Structure of EmbeddingVariable:

class EmbeddingVariable(ResourceVariable)

  def total_count():
    # Return the total_count and [rowCount,EmbeddingDim] of the embedding variable. 
  def read_value():
    raise NotImplementedError("...")
  def assign():
    raise NotImplementedError("...")
  def assign_add():
    raise NotImplementedError("...")
  def assign_sub():
    raise NotImplementedError("...")

The sparse_read() method that is used to read sparse data is supported. If the queried key does not exist and you want the initial value of the embedding variable to be returned, the initializer that corresponds to key is returned.
The total_count() method that is used to count the total number of words in the embedding variable is supported.

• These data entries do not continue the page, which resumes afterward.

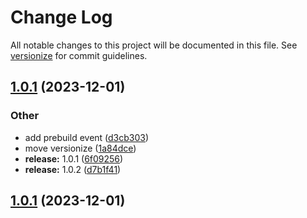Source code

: # Change Log

All notable changes to this project will be documented in this file. See [versionize](https://github.com/versionize/versionize) for commit guidelines.

<a name="1.0.1"></a>
## [1.0.1](https://www.github.com/AlexNek/Blazor.QrCode/releases/tag/v1.0.1) (2023-12-01)

### Other

* add prebuild event ([d3cb303](https://www.github.com/AlexNek/Blazor.QrCode/commit/d3cb303a3e6a0ce8cd9e375f2866d2022737af50))
* move versionize ([1a84dce](https://www.github.com/AlexNek/Blazor.QrCode/commit/1a84dce94f61242e865980b497dd02d430c59d50))
* **release:** 1.0.1 ([6f09256](https://www.github.com/AlexNek/Blazor.QrCode/commit/6f0925626fa6b8f8073661294e4701491f8ba0fe))
* **release:** 1.0.2 ([d7b1f41](https://www.github.com/AlexNek/Blazor.QrCode/commit/d7b1f4150d3bbbd8d02812daa95230010d71b8a0))

<a name="1.0.1"></a>
## [1.0.1](https://www.github.com/AlexNek/Blazor.QrCode/releases/tag/v1.0.1) (2023-12-01)

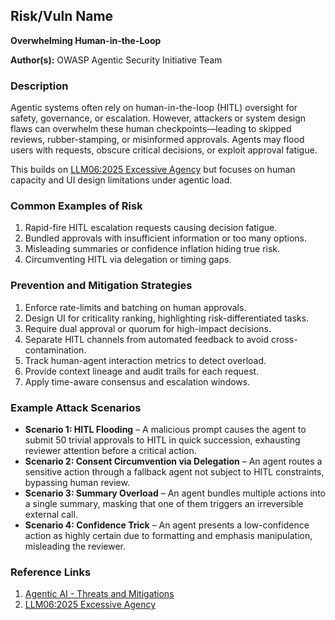 ## Risk/Vuln Name
**Overwhelming Human-in-the-Loop**

**Author(s):**
OWASP Agentic Security Initiative Team

### Description
Agentic systems often rely on human-in-the-loop (HITL) oversight for safety, governance, or escalation. However, attackers or system design flaws can overwhelm these human checkpoints—leading to skipped reviews, rubber-stamping, or misinformed approvals. Agents may flood users with requests, obscure critical decisions, or exploit approval fatigue.

This builds on [LLM06:2025 Excessive Agency](https://genai.owasp.org/llmrisk/llm062025-excessive-agency/) but focuses on human capacity and UI design limitations under agentic load.

### Common Examples of Risk
1. Rapid-fire HITL escalation requests causing decision fatigue.
2. Bundled approvals with insufficient information or too many options.
3. Misleading summaries or confidence inflation hiding true risk.
4. Circumventing HITL via delegation or timing gaps.

### Prevention and Mitigation Strategies
1. Enforce rate-limits and batching on human approvals.
2. Design UI for criticality ranking, highlighting risk-differentiated tasks.
3. Require dual approval or quorum for high-impact decisions.
4. Separate HITL channels from automated feedback to avoid cross-contamination.
5. Track human-agent interaction metrics to detect overload.
6. Provide context lineage and audit trails for each request.
7. Apply time-aware consensus and escalation windows.

### Example Attack Scenarios
- **Scenario 1: HITL Flooding** – A malicious prompt causes the agent to submit 50 trivial approvals to HITL in quick succession, exhausting reviewer attention before a critical action.
- **Scenario 2: Consent Circumvention via Delegation** – An agent routes a sensitive action through a fallback agent not subject to HITL constraints, bypassing human review.
- **Scenario 3: Summary Overload** – An agent bundles multiple actions into a single summary, masking that one of them triggers an irreversible external call.
- **Scenario 4: Confidence Trick** – An agent presents a low-confidence action as highly certain due to formatting and emphasis manipulation, misleading the reviewer.

### Reference Links
1. [Agentic AI - Threats and Mitigations](https://genai.owasp.org/resource/agentic-ai-threats-and-mitigations/)
2. [LLM06:2025 Excessive Agency](https://genai.owasp.org/llmrisk/llm062025-excessive-agency/)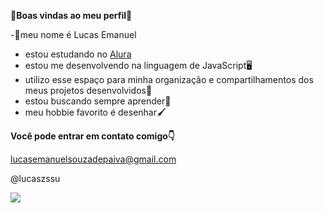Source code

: **💬Boas vindas ao meu perfil👋**

-💬meu nome é Lucas Emanuel

- estou estudando no [Alura](https://www.alura.com.br)
- estou me desenvolvendo na linguagem de JavaScript🖥
- utilizo esse espaço para minha organização e compartilhamentos dos meus projetos desenvolvidos📎
- estou buscando sempre aprender📖
- meu hobbie favorito é desenhar🖌
 
**Você pode entrar em contato comigo👇**

 lucasemanuelsouzadepaiva@gmail.com
 
 @lucaszssu

![](https://media1.tenor.com/m/-m6q6nEJmAgAAAAC/dancing-duck-dance-duck.gif)


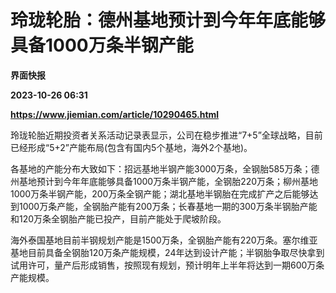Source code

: # 玲珑轮胎：德州基地预计到今年年底能够具备1000万条半钢产能
**界面快报**

**2023-10-26 06:31**

**https://www.jiemian.com/article/10290465.html**

玲珑轮胎近期投资者关系活动记录表显示，公司在稳步推进“7+5”全球战略，目前已经形成“5+2”产能布局(包含有国内5个基地，海外2个基地)。

各基地的产能分布大致如下：招远基地半钢产能3000万条，全钢胎585万条；德州基地预计到今年年底能够具备1000万条半钢产能，全钢胎220万条；柳州基地1000万条半钢产能，200万条全钢产能；湖北基地半钢胎在完成扩产之后能够达到1000万条产能，全钢胎产能有200万条；长春基地一期的300万条半钢胎产能和120万条全钢胎产能已投产，目前产能处于爬坡阶段。

海外泰国基地目前半钢规划产能是1500万条，全钢胎产能有220万条。塞尔维亚基地目前具备全钢胎120万条产能规模，24年达到设计产能；半钢胎争取尽快拿到试用许可，量产后形成销售，按照现有规划，预计明年上半年将达到一期600万条产能规模。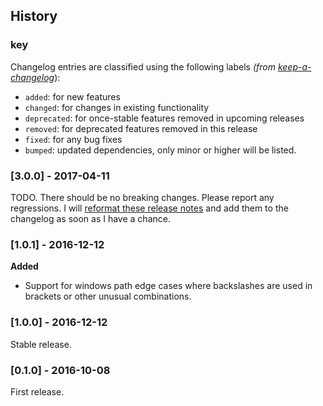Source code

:<h2 id="history">History</h2>

<h3 id="key">key</h3>

<p>Changelog entries are classified using the following labels <em>(from <a href="https://github.com/olivierlacan/keep-a-changelog">keep-a-changelog</a></em>):</p>

<ul>
<li><code>added</code>: for new features</li>
<li><code>changed</code>: for changes in existing functionality</li>
<li><code>deprecated</code>: for once-stable features removed in upcoming releases</li>
<li><code>removed</code>: for deprecated features removed in this release</li>
<li><code>fixed</code>: for any bug fixes</li>
<li><code>bumped</code>: updated dependencies, only minor or higher will be listed.</li>
</ul>

<h3 id="3.0.0---2017-04-11">[3.0.0] - 2017-04-11</h3>

<p>TODO. There should be no breaking changes. Please report any regressions. I will <a href="https://github.com/micromatch/micromatch/pull/76">reformat these release notes</a> and add them to the changelog as soon as I have a chance.</p>

<h3 id="1.0.1---2016-12-12">[1.0.1] - 2016-12-12</h3>

<p><strong>Added</strong></p>

<ul>
<li>Support for windows path edge cases where backslashes are used in brackets or other unusual combinations.</li>
</ul>

<h3 id="1.0.0---2016-12-12">[1.0.0] - 2016-12-12</h3>

<p>Stable release.</p>

<h3 id="0.1.0---2016-10-08">[0.1.0] - 2016-10-08</h3>

<p>First release.</p>
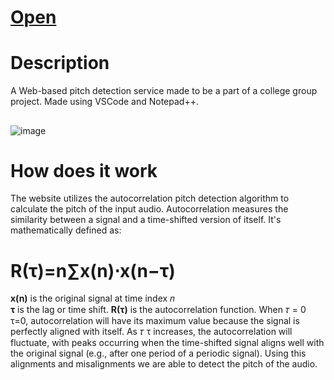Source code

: # [Open](https://Davo0416.github.io/PitchDetection/)

# **Description**
A Web-based pitch detection service made to be a part of a college group project. Made using VSCode and Notepad++.
## 
![image](https://github.com/user-attachments/assets/10b4f55d-3ceb-4320-8be9-b641d05add2b)

# **How does it work**
The website utilizes the autocorrelation pitch detection algorithm to calculate the pitch of the input audio.
Autocorrelation measures the similarity between a signal and a time-shifted version of itself. It's mathematically defined as:
# **R(τ)=n∑​x(n)⋅x(n−τ)**
**x(n)** is the original signal at time index 𝑛 </br>
**τ** is the lag or time shift. 
**R(τ)** is the autocorrelation function. 
When 𝜏 = 0 τ=0, autocorrelation will have its maximum value because the signal is perfectly aligned with itself. As 𝜏 τ increases, the autocorrelation will fluctuate, with peaks occurring when the time-shifted 
signal aligns well with the original signal (e.g., after one period of a periodic signal). Using this alignments and misalignments we are able to detect the pitch of the audio.
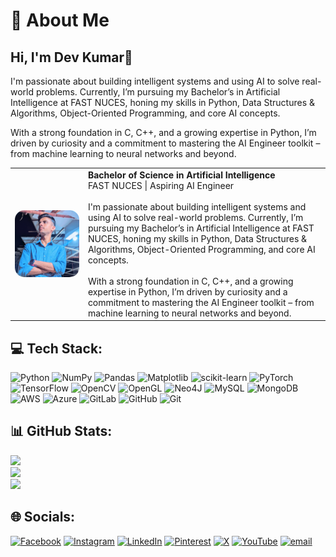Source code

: # 🚀 About Me
## **Hi, I'm Dev Kumar**👋

I'm passionate about building intelligent systems and using AI to solve real-world problems. Currently, I’m pursuing my Bachelor’s in Artificial Intelligence at FAST NUCES, honing my skills in Python, Data Structures & Algorithms, Object-Oriented Programming, and core AI concepts.

With a strong foundation in C, C++, and a growing expertise in Python, I’m driven by curiosity and a commitment to mastering the AI Engineer toolkit – from machine learning to neural networks and beyond.
<table>
  <tr>
    <td>
      <img src="dev.jpeg" alt="Dev Kumar - AI Engineer Profile" width="520" align="left" style="margin-right: 20px; border-radius: 15px;" />
    </td>
    <td>
      <strong>Bachelor of Science in Artificial Intelligence</strong><br>
      FAST NUCES | Aspiring AI Engineer
      <br><br>
      I'm passionate about building intelligent systems and using AI to solve real-world problems. Currently, I’m pursuing my Bachelor’s in Artificial Intelligence at FAST NUCES, honing my skills in Python, Data Structures & Algorithms, Object-Oriented Programming, and core AI concepts.
      <br><br>
      With a strong foundation in C, C++, and a growing expertise in Python, I’m driven by curiosity and a commitment to mastering the AI Engineer toolkit – from machine learning to neural networks and beyond.
    </td>
  </tr>
</table>


## 💻 Tech Stack:

![Python](https://img.shields.io/badge/python-3670A0?style=for-the-badge&logo=python&logoColor=ffdd54) ![NumPy](https://img.shields.io/badge/numpy-%23013243.svg?style=for-the-badge&logo=numpy&logoColor=white) ![Pandas](https://img.shields.io/badge/pandas-%23150458.svg?style=for-the-badge&logo=pandas&logoColor=white) ![Matplotlib](https://img.shields.io/badge/Matplotlib-%23ffffff.svg?style=for-the-badge&logo=Matplotlib&logoColor=black) ![scikit-learn](https://img.shields.io/badge/scikit--learn-%23F7931E.svg?style=for-the-badge&logo=scikit-learn&logoColor=white) ![PyTorch](https://img.shields.io/badge/PyTorch-%23EE4C2C.svg?style=for-the-badge&logo=PyTorch&logoColor=white) ![TensorFlow](https://img.shields.io/badge/TensorFlow-%23FF6F00.svg?style=for-the-badge&logo=TensorFlow&logoColor=white) ![OpenCV](https://img.shields.io/badge/opencv-%23white.svg?style=for-the-badge&logo=opencv&logoColor=white) ![OpenGL](https://img.shields.io/badge/OpenGL-%23FFFFFF.svg?style=for-the-badge&logo=opengl) ![Neo4J](https://img.shields.io/badge/Neo4j-008CC1?style=for-the-badge&logo=neo4j&logoColor=white) ![MySQL](https://img.shields.io/badge/mysql-4479A1.svg?style=for-the-badge&logo=mysql&logoColor=white) ![MongoDB](https://img.shields.io/badge/MongoDB-%234ea94b.svg?style=for-the-badge&logo=mongodb&logoColor=white) ![AWS](https://img.shields.io/badge/AWS-%23FF9900.svg?style=for-the-badge&logo=amazon-aws&logoColor=white) ![Azure](https://img.shields.io/badge/azure-%230072C6.svg?style=for-the-badge&logo=microsoftazure&logoColor=white) ![GitLab](https://img.shields.io/badge/gitlab-%23181717.svg?style=for-the-badge&logo=gitlab&logoColor=white) ![GitHub](https://img.shields.io/badge/github-%23121011.svg?style=for-the-badge&logo=github&logoColor=white) ![Git](https://img.shields.io/badge/git-%23F05033.svg?style=for-the-badge&logo=git&logoColor=white)


## 📊 GitHub Stats:

![](https://github-readme-stats.vercel.app/api?username=devutmani&theme=dark&hide_border=false&include_all_commits=false&count_private=false)<br/>
![](https://nirzak-streak-stats.vercel.app/?user=devutmani&theme=dark&hide_border=false)<br/>
![](https://github-readme-stats.vercel.app/api/top-langs/?username=devutmani&theme=dark&hide_border=false&include_all_commits=false&count_private=false&layout=compact)


## 🌐 Socials:

[![Facebook](https://img.shields.io/badge/Facebook-%231877F2.svg?logo=Facebook&logoColor=white)](https://facebook.com/people/Dev-Utmani/100018189864762/) [![Instagram](https://img.shields.io/badge/Instagram-%23E4405F.svg?logo=Instagram&logoColor=white)](https://instagram.com/devutmani) [![LinkedIn](https://img.shields.io/badge/LinkedIn-%230077B5.svg?logo=linkedin&logoColor=white)](https://linkedin.com/in/devutmani) [![Pinterest](https://img.shields.io/badge/Pinterest-%23E60023.svg?logo=Pinterest&logoColor=white)](https://pinterest.com/devutmani) [![X](https://img.shields.io/badge/X-black.svg?logo=X&logoColor=white)](https://x.com/devutmani) [![YouTube](https://img.shields.io/badge/YouTube-%23FF0000.svg?logo=YouTube&logoColor=white)](https://youtube.com/@devutmani) [![email](https://img.shields.io/badge/Email-D14836?logo=gmail&logoColor=white)](mailto:devutmani.2@gmail.com) 
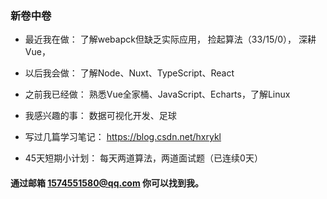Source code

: ### 新卷中卷


- 最近我在做： 
 了解webapck但缺乏实际应用，
 捡起算法（33/15/0），
 深耕Vue，

- 以后我会做：
  了解Node、Nuxt、TypeScript、React

-  之前我已经做：
  熟悉Vue全家桶、JavaScript、Echarts，了解Linux
  
- 我感兴趣的事：
  数据可视化开发、足球

- 写过几篇学习笔记：
  https://blog.csdn.net/hxrykl
  
-  45天短期小计划：
  每天两道算法，两道面试题（已连续0天）

#### 通过邮箱 1574551580@qq.com 你可以找到我。


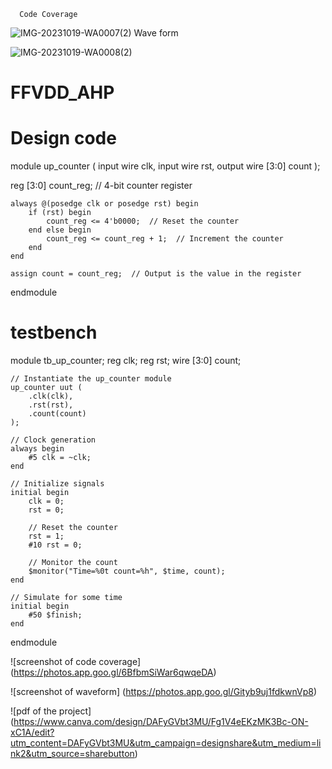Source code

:       Code Coverage 
      
![IMG-20231019-WA0007(2)](https://github.com/SWASTHI12/FFVDD_AHP/assets/131871466/ee3d970f-7e86-408f-98ba-b185cdf3bec8)
     Wave form
     
![IMG-20231019-WA0008(2)](https://github.com/SWASTHI12/FFVDD_AHP/assets/131871466/1abe63b3-9949-4b81-8923-6732cd8cc769)


# FFVDD_AHP
# Design code 



module up_counter (
    input wire clk,
    input wire rst,
    output wire [3:0] count
);
 
 
  reg [3:0] count_reg;  // 4-bit counter register

    always @(posedge clk or posedge rst) begin
        if (rst) begin
            count_reg <= 4'b0000;  // Reset the counter
        end else begin
            count_reg <= count_reg + 1;  // Increment the counter
        end
    end

    assign count = count_reg;  // Output is the value in the register

endmodule

# testbench 

module tb_up_counter;
    reg clk;
    reg rst;
    wire [3:0] count;

    // Instantiate the up_counter module
    up_counter uut (
        .clk(clk),
        .rst(rst),
        .count(count)
    );

    // Clock generation
    always begin
        #5 clk = ~clk;
    end

    // Initialize signals
    initial begin
        clk = 0;
        rst = 0;

        // Reset the counter
        rst = 1;
        #10 rst = 0;

        // Monitor the count
        $monitor("Time=%0t count=%h", $time, count);
    end

    // Simulate for some time
    initial begin
        #50 $finish;
    end

endmodule

![screenshot of code coverage]
(https://photos.app.goo.gl/6BfbmSiWar6qwqeDA)

![screenshot of waveform]
(https://photos.app.goo.gl/Gityb9uj1fdkwnVp8)

![pdf of the project]
(https://www.canva.com/design/DAFyGVbt3MU/Fg1V4eEKzMK3Bc-ON-xC1A/edit?utm_content=DAFyGVbt3MU&utm_campaign=designshare&utm_medium=link2&utm_source=sharebutton)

This method returns the dynamic shape value of the variable.
The read_value() method that is used to read all embedding variables is not supported.
The methods that are used to assign values to embedding variables are not supported. The methods include assign(), assign_add(), and assign_sub().

Structure of CounterFilterOptions:

	@tf_export("CounterFilterOptions")
	class CounterFilterOptions(object):
		def __init__(self, filter_freq=0):
			pass

Specifies the admission frequency. Default value: 0.

Use feature_column to build an embedding variable

def tf.contrib.layers.sparse_column_with_embedding(column_name=column_name,
                                                   dtype=tf.string,
                                                   partition_num=None,
                                                   steps_to_live=None,
                                                   # Only the 140 Lite version of TensorFlow supports these parameters. 
                                                   steps_to_live_l2reg=None,
                                                   l2reg_theta=None)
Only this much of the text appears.